The New Zealand dollar gained against its Australian counterpart after Standard & Poor's warned that country could lose its AAA debt rating unless the A$49.9 billion budget deficit is reined in and after its central bank signalled interest rates would remain low.
The New Zealand dollar rose to 92.64 Australian cents from 92.42 cents at 8am and from 92.28 cents late yesterday. The kiwi was little changed from the start of the day at 86.13 US cents and down from 86.34 cents yesterday.
Minutes of the Reserve Bank of Australia's May 6 meeting showed the central bank deemed current low interest rates, with its benchmark cash rate at 2.5 percent, "was likely to be appropriate for some time yet." The minutes were released after a sovereign analyst at S&P was quoted in Australian media saying that nation's top credit rating could be reviewed unless the Abbott government made good on its proposed spending cuts, which are opposed by opposition parties.
"Australian dollar weakness might be attributable to S&P's warning shot last night that if they do not sort out the budget deficit they might lose their AAA rating," said Mark Johnson, a senior client adviser at OMF. "That's keeping pressure on that currency."

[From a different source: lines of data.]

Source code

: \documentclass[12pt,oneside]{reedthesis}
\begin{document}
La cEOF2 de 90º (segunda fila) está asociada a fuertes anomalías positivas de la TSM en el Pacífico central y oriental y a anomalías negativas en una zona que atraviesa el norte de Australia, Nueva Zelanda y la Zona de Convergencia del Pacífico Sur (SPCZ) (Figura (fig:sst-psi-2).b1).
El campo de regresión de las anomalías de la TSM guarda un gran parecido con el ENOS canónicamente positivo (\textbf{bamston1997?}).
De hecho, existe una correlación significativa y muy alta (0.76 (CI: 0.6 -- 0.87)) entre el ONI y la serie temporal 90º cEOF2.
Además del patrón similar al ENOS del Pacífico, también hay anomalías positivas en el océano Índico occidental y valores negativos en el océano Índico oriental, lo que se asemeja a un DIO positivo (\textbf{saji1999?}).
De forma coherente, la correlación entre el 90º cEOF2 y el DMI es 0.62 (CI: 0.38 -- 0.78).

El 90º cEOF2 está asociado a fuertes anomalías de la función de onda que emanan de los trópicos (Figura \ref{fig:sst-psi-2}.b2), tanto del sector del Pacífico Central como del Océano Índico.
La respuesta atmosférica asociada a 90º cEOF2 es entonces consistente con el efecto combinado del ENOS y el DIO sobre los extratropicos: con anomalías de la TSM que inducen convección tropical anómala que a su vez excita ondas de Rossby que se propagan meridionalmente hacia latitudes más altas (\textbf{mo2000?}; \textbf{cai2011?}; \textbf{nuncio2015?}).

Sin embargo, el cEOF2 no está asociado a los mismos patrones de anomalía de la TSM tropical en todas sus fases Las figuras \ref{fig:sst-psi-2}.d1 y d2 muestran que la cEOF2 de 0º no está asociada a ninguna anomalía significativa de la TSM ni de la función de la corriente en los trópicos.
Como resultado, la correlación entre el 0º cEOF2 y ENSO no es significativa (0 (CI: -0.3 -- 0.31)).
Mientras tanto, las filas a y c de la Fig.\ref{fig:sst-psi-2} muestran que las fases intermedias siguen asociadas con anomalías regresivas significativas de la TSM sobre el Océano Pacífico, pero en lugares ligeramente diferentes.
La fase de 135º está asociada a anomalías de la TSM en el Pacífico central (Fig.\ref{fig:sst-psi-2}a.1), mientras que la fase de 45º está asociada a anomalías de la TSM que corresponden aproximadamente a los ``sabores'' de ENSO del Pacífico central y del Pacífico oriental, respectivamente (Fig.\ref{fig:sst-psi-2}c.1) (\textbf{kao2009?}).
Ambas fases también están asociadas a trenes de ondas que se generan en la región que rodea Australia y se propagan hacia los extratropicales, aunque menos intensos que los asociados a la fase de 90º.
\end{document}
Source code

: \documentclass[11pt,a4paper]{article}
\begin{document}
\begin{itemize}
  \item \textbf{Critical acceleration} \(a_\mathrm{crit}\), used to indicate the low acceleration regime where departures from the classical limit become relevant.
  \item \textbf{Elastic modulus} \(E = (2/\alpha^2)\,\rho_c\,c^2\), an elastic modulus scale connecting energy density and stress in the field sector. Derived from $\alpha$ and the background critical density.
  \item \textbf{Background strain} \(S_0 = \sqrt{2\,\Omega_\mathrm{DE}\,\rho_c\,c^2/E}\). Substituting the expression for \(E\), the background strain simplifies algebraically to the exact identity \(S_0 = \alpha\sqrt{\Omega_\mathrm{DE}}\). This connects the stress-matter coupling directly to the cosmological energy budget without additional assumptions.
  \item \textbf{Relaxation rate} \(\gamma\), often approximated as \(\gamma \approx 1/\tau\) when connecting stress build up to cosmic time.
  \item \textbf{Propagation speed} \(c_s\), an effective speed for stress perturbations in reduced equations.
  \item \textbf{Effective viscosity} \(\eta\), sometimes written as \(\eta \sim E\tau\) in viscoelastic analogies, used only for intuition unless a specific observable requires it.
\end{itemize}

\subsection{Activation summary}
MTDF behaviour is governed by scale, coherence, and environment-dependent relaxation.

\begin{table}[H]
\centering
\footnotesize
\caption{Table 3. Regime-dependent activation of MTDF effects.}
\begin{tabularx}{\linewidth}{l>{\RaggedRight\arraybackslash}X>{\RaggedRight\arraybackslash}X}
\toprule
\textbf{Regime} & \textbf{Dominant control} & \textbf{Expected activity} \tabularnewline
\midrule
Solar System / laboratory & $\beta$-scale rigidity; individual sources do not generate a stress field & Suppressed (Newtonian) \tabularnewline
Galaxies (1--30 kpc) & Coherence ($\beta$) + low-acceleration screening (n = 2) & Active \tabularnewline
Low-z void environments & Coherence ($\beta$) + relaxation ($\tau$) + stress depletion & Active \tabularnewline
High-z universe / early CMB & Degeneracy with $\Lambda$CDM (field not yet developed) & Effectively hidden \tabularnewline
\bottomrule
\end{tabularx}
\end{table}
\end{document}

The kiwi traded at 62.80 euro cents, little changed from the start of the day and down from 63 cents yesterday.
Johnson said markets widely expect the European Central Bank to deliver a package of policy options at its June 5 meeting that would include interest rate cuts and possibly negative deposit rates and give investors less reason to hold the euro.
"Euro weakness would translate into US dollar strength and add to pressure on currencies like the Aussie and the kiwi," he said.
The kiwi traded at 87.49 yen from 87.42 yen at 8am in Wellington and down from 87.60 yen yesterday. It was little changed at 51.25 British pence. The trade weighted index was little changed at 80.20.